Exercise description:
Take the data below. Output it exactly from its first line through the line containing "Tenga en cuenta".

Dataset entries:
· · · ·
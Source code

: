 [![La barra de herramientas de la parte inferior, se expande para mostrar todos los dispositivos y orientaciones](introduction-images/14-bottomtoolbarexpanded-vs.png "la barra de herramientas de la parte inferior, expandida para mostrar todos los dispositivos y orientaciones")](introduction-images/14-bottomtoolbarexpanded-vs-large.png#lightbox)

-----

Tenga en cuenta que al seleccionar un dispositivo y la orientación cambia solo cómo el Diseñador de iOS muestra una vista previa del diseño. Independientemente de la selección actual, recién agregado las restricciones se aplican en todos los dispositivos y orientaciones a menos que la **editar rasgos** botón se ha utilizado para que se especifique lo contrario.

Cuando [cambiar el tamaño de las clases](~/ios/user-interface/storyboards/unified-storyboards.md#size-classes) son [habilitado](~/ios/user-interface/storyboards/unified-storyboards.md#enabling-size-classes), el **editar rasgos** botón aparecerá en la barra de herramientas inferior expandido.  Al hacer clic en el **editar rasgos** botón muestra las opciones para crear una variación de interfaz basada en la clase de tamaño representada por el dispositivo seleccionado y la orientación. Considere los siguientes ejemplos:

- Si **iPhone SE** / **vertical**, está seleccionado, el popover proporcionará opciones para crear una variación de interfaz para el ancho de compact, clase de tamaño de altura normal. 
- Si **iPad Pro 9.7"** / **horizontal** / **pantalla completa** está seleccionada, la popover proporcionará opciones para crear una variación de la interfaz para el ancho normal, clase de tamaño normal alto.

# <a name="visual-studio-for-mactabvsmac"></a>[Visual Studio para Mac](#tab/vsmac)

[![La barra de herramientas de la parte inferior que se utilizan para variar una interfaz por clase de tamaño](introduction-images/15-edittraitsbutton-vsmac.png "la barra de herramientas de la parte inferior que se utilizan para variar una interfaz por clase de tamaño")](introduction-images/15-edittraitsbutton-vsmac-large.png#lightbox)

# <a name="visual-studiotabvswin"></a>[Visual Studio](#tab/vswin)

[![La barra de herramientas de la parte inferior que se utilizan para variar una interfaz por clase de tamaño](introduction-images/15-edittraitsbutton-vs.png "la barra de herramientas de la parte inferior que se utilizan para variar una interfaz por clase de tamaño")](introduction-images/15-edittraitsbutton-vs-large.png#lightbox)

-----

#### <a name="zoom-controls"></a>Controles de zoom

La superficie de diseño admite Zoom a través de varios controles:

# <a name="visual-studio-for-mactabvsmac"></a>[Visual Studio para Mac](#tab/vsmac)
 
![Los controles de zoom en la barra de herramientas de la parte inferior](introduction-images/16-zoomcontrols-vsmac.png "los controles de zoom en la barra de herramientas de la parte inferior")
· · · ·
Worked solution:
Source code

: [![La barra de herramientas de la parte inferior, se expande para mostrar todos los dispositivos y orientaciones](introduction-images/14-bottomtoolbarexpanded-vs.png "la barra de herramientas de la parte inferior, expandida para mostrar todos los dispositivos y orientaciones")](introduction-images/14-bottomtoolbarexpanded-vs-large.png#lightbox)

-----

Tenga en cuenta que al seleccionar un dispositivo y la orientación cambia solo cómo el Diseñador de iOS muestra una vista previa del diseño. Independientemente de la selección actual, recién agregado las restricciones se aplican en todos los dispositivos y orientaciones a menos que la **editar rasgos** botón se ha utilizado para que se especifique lo contrario.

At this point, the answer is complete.